Abstract
Background:
Vascular Access Teams (VATs) are organisational models designed to improve the safety and appropriateness of vascular access device management, particularly in settings characterised by increasing patient frailty and difficult intravenous access (DIVA). While existing literature has primarily focused on clinical outcomes, the relationship between nursing staffing availability, service productivity, and care complexity remains poorly explored.
Methods:
A retrospective longitudinal observational study was conducted using routinely collected organisational and administrative data from a VAT operating in a tertiary hospital between 2021 and 2025. Monthly staffing levels, procedural volume, procedural complexity, and waiting times were analysed. Procedures requiring the simultaneous presence of two specialist nurses were classified as complex and used as a proxy for care complexity. Associations were assessed using Spearman’s correlation coefficient.
Results:
Over 60 consecutive months, 20,737 procedures were analysed, including 15,410 vascular access device insertions and 5327 specialist consultations. Overall procedural volume remained stable, while the proportion of complex procedures progressively increased, reaching 26.2% in 2025. Staffing availability was positively associated with total activity volume (ρ = 0.47; p < 0.001) and more strongly with the number of complex procedures performed (ρ = 0.59; p < 0.001).
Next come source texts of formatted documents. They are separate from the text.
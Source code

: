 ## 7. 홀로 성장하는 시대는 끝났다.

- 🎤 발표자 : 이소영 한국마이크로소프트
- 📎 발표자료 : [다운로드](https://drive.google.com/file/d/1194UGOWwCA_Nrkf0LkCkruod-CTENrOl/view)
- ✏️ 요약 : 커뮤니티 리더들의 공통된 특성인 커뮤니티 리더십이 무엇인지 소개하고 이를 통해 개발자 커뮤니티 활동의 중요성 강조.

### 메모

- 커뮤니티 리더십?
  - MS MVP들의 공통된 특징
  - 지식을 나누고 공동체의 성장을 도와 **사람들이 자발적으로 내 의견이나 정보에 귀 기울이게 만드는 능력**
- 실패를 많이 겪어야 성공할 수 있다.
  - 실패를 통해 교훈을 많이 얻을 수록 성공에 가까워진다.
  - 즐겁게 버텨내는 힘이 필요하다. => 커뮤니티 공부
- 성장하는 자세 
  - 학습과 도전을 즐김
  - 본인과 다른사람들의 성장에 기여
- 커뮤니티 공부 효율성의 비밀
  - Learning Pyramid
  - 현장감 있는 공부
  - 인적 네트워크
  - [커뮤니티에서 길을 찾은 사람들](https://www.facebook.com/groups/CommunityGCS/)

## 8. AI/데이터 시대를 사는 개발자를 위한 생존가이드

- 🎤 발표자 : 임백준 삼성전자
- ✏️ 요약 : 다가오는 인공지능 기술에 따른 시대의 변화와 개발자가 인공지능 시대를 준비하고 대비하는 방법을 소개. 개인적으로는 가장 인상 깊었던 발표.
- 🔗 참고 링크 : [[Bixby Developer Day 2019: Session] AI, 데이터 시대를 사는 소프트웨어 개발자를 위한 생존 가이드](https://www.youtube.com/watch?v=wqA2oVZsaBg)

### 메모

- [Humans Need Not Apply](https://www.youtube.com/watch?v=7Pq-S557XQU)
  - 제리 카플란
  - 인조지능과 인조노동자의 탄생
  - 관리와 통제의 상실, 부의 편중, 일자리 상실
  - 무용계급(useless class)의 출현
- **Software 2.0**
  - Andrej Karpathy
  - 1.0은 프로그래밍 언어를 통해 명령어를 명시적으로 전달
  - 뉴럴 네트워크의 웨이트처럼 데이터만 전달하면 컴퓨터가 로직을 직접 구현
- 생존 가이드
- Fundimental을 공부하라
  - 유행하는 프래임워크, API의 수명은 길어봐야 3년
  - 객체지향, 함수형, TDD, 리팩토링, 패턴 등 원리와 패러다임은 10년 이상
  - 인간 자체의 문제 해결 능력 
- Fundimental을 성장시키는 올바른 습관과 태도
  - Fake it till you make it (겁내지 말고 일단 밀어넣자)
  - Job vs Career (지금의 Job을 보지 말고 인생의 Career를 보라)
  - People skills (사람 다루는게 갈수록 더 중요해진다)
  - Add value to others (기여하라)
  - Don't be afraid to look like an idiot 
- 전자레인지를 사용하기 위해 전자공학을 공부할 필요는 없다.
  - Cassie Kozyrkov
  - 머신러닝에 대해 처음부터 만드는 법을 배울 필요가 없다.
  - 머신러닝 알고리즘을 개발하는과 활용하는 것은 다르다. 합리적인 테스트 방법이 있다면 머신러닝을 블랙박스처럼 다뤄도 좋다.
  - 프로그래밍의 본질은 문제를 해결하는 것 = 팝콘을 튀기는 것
No significant association was observed between staffing levels and waiting times.
Conclusions:
Nursing staffing availability was primarily associated with the capacity to deliver increasingly complex vascular access care rather than with increased throughput or reduced waiting times. These findings suggest that staffing models for VATs should consider not only activity volume but also the level of care complexity and case-mix, supporting organisational strategies aimed at ensuring appropriateness, patient safety, and service sustainability.